Dataset entries
-- Opening Marker --

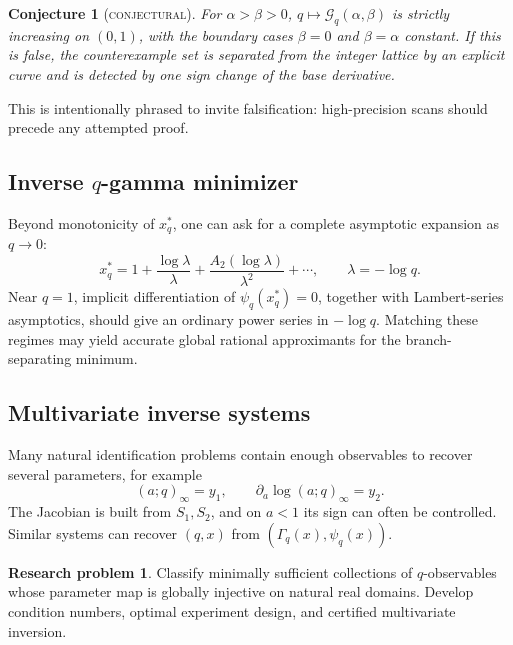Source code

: \documentclass[11pt,oneside]{article}
\newtheorem{conjecture}[theorem]{Conjecture}
\theoremstyle{definition}
\theoremstyle{remark}
\theoremstyle{plain}
\theoremstyle{definition}
\newtheorem{researchproblem}[theorem]{Research problem}
\theoremstyle{remark}
\newcommand{\statusconjectural}{\textcolor{conjectureorange}{\textsc{conjectural}}}
\numberwithin{equation}{section}
\numberwithin{figure}{section}
\numberwithin{table}{section}
\let\reportsubsection\subsection
\let\reportsubsubsection\subsubsection
\let\section\reportsubsection
\let\subsection\reportsubsubsection
\begin{document}
\begin{conjecture}[\statusconjectural]
For \(\alpha>\beta>0\),
\(q\mapsto\mathcal G_q(\alpha,\beta)\) is strictly increasing on \((0,1)\),
with the boundary cases \(\beta=0\) and \(\beta=\alpha\) constant.  If this is
false, the counterexample set is separated from the integer lattice by an
explicit curve and is detected by one sign change of the base derivative.
\end{conjecture}
This is intentionally phrased to invite falsification: high-precision scans
should precede any attempted proof.

\section{Inverse \texorpdfstring{\(q\)}{q}-gamma minimizer}
Beyond monotonicity of \(x_q^*\), one can ask for a complete asymptotic
expansion as \(q\to0\):
\[
 x_q^*=1+\frac{\log\lambda}{\lambda}
 +\frac{A_2(\log\lambda)}{\lambda^2}+\cdots,
 \qquad \lambda=-\log q.
\]
Near \(q=1\), implicit differentiation of \(\psi_q(x_q^*)=0\), together with
Lambert-series asymptotics, should give an ordinary power series in
\(-\log q\).  Matching these regimes may yield accurate global rational
approximants for the branch-separating minimum.

\section{Multivariate inverse systems}
Many natural identification problems contain enough observables to recover
several parameters, for example
\[
 (a;q)_\infty=y_1,
 \qquad
 \partial_a\log(a;q)_\infty=y_2.
\]
The Jacobian is built from \(S_1,S_2\), and on \(a<1\) its sign can often be
controlled.  Similar systems can recover \((q,x)\) from \((\Gamma_q(x),
\psi_q(x))\).

\begin{researchproblem}
Classify minimally sufficient collections of \(q\)-observables whose parameter
map is globally injective on natural real domains.  Develop condition numbers,
optimal experiment design, and certified multivariate inversion.
\end{researchproblem}
\end{document}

-- Closing Marker --

:: Instructions for the task ::
What are the lines of the data above that include the string "should"? Copy them.

:: Task response ::
should precede any attempted proof.
Lambert-series asymptotics, should give an ordinary power series in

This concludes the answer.